DATA SECTION Block Start

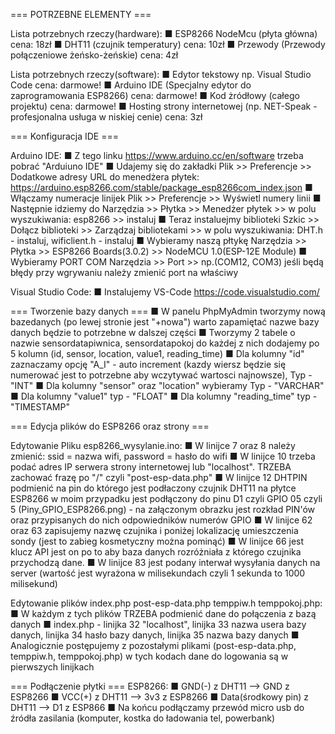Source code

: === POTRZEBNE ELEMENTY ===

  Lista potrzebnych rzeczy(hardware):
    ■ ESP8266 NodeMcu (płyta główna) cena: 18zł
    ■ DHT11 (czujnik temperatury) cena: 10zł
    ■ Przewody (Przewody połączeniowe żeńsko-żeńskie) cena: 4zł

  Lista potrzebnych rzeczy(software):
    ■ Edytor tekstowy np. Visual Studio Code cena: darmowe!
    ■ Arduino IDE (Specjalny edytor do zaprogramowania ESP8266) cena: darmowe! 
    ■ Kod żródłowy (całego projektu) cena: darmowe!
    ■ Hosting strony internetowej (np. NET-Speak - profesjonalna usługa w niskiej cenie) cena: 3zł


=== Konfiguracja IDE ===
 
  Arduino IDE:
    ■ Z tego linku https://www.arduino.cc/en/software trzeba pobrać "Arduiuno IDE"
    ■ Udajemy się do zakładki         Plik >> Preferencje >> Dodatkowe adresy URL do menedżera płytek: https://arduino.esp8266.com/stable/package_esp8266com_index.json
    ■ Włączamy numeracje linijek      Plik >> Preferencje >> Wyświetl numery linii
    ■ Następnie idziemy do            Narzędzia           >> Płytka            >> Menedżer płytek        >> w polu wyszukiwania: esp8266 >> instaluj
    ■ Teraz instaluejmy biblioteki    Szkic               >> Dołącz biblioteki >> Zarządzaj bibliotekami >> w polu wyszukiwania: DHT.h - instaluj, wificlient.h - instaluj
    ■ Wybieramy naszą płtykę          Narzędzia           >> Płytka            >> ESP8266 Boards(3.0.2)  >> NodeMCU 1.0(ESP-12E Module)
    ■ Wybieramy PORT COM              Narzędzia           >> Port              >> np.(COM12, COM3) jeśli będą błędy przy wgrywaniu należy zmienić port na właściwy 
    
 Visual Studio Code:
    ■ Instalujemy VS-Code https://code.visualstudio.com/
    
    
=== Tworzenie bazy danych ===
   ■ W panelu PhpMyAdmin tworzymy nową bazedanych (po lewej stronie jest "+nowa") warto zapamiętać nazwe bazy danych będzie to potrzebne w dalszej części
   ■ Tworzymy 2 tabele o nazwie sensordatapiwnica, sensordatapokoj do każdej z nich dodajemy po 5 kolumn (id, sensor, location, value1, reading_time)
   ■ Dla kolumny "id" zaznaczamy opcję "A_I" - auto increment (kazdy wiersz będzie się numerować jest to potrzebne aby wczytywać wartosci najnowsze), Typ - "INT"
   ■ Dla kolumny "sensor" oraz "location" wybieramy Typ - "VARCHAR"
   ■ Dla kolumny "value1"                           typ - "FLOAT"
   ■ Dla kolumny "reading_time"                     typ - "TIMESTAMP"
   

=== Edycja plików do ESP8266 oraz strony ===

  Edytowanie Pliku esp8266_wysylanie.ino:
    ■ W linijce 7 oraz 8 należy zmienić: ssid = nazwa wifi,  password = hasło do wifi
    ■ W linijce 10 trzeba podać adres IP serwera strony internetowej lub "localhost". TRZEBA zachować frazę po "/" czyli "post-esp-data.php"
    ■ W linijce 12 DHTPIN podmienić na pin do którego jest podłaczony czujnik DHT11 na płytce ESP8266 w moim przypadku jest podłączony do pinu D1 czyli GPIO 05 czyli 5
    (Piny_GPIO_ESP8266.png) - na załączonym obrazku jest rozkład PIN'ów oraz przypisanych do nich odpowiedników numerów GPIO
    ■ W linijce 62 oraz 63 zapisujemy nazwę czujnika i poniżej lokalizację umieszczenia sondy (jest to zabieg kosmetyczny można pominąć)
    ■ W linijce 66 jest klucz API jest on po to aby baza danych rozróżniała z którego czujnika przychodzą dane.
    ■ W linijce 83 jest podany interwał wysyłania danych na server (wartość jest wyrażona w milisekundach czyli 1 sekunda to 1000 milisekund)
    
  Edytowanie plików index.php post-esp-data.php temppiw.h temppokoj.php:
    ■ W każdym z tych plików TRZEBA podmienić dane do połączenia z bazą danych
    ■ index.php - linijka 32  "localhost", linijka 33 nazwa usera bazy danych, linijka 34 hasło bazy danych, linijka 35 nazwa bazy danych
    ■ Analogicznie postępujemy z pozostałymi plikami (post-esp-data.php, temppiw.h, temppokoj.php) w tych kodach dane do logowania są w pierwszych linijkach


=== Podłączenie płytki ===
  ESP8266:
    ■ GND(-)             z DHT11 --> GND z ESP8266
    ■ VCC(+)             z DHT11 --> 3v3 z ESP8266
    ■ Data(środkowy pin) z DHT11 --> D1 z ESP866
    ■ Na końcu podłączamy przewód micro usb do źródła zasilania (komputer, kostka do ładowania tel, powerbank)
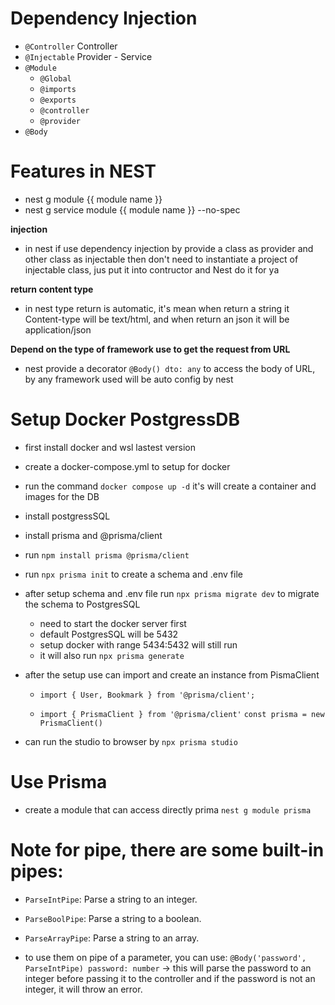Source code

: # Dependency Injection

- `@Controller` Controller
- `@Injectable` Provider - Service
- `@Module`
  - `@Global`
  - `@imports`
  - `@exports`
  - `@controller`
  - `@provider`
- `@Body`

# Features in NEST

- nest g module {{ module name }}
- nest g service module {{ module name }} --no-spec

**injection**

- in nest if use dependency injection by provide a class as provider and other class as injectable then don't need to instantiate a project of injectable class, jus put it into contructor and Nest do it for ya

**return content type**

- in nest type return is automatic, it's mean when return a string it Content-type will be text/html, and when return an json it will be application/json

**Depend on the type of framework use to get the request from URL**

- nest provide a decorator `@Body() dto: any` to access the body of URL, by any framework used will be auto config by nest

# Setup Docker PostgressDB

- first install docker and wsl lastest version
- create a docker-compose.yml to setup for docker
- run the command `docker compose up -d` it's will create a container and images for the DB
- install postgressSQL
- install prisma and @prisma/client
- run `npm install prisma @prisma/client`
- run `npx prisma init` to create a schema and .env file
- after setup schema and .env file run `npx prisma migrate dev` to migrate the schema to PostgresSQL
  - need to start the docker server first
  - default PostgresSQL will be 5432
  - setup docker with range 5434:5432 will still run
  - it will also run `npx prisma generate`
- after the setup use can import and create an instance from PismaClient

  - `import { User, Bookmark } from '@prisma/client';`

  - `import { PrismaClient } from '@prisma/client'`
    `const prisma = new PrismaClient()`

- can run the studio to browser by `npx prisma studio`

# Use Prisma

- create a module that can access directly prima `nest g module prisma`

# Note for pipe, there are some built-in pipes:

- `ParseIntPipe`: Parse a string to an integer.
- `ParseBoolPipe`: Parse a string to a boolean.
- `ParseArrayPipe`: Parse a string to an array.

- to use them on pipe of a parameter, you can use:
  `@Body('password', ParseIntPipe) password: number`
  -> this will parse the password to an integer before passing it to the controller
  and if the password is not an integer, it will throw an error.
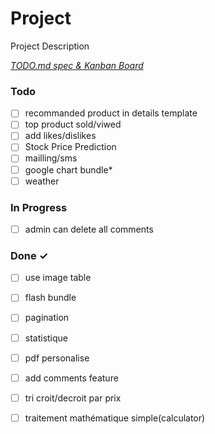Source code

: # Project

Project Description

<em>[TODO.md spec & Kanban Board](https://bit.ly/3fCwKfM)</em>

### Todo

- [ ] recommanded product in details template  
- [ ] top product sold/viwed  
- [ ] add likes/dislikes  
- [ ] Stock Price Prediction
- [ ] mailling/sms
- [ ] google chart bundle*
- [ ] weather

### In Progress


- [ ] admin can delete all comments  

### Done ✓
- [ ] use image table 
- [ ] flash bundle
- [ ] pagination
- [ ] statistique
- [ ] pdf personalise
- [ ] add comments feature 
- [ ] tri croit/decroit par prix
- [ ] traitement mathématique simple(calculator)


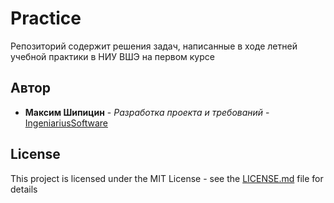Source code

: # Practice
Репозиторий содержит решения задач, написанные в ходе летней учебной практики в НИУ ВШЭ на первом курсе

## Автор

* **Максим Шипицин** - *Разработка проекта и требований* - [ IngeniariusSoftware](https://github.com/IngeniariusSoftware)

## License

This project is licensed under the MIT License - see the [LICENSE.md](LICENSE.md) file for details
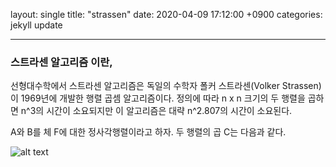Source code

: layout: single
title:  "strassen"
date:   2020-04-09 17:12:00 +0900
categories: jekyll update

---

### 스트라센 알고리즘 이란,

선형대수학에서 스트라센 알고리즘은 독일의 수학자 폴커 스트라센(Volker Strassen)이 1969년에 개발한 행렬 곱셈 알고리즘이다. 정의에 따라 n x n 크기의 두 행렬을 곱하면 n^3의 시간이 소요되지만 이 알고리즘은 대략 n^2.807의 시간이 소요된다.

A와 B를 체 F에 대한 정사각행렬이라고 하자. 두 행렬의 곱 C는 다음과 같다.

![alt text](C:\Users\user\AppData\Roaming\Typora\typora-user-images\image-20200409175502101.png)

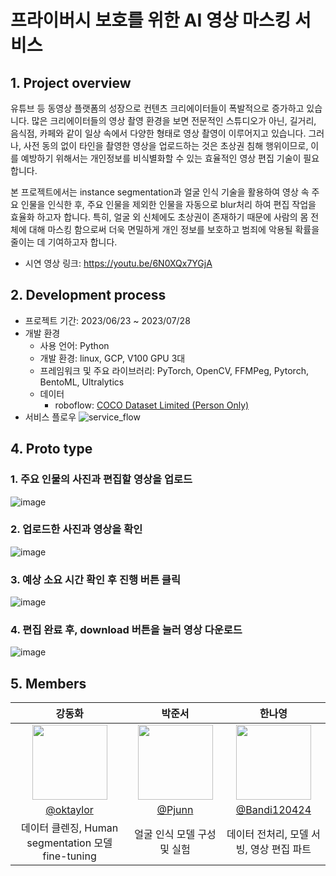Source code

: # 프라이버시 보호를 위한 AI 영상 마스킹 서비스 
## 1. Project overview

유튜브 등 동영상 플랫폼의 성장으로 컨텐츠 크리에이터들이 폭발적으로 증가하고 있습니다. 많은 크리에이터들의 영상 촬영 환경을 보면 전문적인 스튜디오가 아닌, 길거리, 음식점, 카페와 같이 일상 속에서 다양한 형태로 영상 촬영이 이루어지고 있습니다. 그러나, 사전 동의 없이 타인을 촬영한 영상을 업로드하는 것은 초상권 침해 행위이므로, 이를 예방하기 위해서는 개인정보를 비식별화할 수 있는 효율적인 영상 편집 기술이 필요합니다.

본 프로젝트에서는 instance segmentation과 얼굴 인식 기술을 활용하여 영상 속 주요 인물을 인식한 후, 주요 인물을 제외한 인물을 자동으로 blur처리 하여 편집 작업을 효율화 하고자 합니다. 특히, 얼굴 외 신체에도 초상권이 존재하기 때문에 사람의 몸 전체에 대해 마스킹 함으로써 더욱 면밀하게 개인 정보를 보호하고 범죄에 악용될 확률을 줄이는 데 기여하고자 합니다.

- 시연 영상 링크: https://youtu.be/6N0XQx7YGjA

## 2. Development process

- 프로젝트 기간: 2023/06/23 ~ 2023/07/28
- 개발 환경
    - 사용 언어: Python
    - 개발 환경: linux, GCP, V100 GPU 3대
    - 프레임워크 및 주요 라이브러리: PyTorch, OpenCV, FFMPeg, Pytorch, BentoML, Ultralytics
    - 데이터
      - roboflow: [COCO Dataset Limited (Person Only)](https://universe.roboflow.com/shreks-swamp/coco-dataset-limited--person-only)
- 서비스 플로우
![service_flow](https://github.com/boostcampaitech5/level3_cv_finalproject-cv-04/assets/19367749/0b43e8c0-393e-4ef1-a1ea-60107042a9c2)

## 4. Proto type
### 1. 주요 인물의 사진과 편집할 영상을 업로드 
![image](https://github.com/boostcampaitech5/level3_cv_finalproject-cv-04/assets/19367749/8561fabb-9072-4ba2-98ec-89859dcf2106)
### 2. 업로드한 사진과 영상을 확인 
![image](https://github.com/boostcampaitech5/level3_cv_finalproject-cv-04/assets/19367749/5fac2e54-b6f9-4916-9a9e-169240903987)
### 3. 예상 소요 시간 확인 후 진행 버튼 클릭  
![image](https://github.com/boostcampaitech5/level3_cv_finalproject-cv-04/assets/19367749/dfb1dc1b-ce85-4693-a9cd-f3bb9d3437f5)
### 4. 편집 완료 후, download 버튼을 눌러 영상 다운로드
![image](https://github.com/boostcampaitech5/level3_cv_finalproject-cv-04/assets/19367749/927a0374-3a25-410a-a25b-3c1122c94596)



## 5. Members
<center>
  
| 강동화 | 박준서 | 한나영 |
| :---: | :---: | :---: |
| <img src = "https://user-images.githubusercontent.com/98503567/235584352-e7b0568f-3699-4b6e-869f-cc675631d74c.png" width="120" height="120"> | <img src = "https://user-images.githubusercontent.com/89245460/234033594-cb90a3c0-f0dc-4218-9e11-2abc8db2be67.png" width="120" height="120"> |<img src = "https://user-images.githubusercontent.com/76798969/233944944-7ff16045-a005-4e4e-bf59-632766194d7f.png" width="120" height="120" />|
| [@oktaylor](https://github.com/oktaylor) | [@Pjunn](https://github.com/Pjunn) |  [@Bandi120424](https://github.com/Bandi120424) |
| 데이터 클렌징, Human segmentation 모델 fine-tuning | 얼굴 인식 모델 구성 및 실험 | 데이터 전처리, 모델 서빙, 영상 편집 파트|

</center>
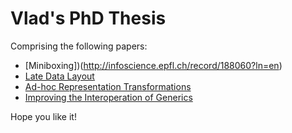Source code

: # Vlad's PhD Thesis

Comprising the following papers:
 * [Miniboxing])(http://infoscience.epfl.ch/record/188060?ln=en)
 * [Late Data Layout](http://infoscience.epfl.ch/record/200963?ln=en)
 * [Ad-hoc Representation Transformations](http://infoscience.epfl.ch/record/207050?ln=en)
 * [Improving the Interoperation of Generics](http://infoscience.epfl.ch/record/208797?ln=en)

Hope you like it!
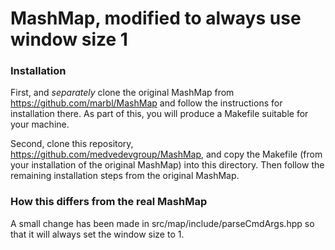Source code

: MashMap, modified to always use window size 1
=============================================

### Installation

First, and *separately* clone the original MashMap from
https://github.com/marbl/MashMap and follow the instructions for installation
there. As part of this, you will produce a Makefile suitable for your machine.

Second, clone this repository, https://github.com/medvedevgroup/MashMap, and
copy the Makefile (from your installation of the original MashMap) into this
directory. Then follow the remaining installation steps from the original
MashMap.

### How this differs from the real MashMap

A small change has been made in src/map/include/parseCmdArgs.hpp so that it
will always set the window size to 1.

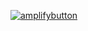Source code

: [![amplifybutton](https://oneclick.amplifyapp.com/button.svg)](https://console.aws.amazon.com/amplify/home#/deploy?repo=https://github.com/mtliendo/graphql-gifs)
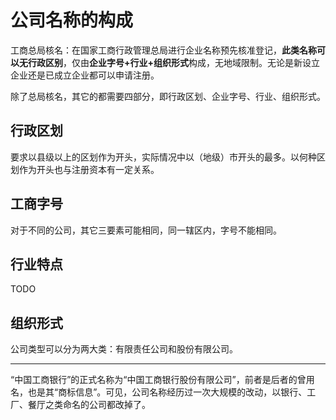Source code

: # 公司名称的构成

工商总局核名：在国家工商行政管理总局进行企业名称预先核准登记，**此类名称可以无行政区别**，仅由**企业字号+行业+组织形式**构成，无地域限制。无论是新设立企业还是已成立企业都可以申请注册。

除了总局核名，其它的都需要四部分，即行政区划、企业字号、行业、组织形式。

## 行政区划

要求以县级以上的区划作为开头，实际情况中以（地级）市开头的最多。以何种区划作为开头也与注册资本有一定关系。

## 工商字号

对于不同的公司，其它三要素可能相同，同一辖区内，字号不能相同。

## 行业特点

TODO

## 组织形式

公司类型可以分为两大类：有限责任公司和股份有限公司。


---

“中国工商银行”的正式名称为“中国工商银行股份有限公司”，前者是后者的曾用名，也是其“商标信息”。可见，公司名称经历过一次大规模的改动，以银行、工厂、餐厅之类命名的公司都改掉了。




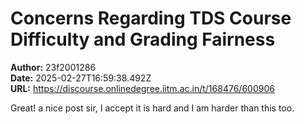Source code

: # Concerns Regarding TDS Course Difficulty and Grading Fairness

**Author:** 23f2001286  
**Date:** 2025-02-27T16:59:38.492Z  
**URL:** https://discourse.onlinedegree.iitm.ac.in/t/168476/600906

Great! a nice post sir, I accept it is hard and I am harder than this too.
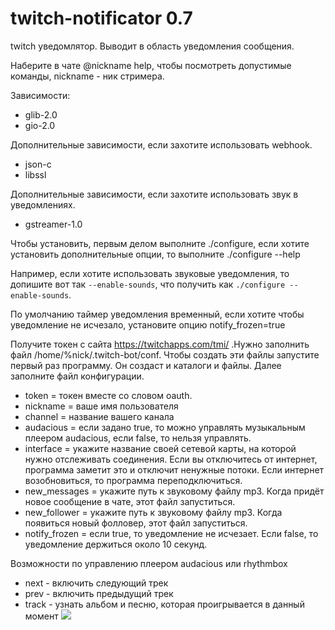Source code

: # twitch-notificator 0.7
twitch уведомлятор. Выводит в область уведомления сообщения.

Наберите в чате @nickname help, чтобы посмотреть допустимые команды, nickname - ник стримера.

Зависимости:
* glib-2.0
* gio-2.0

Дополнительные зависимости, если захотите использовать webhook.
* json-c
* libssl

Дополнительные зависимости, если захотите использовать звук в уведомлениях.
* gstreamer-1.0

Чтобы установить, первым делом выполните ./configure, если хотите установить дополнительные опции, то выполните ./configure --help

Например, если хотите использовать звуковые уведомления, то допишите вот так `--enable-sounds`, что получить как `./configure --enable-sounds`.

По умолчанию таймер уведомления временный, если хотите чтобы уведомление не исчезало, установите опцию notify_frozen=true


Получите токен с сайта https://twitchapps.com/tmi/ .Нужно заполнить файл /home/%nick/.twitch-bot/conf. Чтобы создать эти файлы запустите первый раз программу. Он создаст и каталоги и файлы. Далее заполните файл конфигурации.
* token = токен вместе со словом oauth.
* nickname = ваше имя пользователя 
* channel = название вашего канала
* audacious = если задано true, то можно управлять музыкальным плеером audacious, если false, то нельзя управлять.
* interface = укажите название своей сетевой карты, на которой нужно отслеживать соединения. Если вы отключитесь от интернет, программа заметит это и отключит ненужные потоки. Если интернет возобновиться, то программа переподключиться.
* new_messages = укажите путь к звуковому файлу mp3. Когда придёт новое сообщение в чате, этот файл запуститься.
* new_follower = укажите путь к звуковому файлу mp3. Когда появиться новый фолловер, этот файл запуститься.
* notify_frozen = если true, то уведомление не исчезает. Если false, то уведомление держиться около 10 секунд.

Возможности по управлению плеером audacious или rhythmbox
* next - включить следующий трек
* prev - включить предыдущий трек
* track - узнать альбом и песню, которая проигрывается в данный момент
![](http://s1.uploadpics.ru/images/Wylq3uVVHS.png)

DATA SECTION Block End

ACTIVITY:
The records are above. How many lines in them contain the word "использовать"? Give the number alone.

ANSWER AREA:
3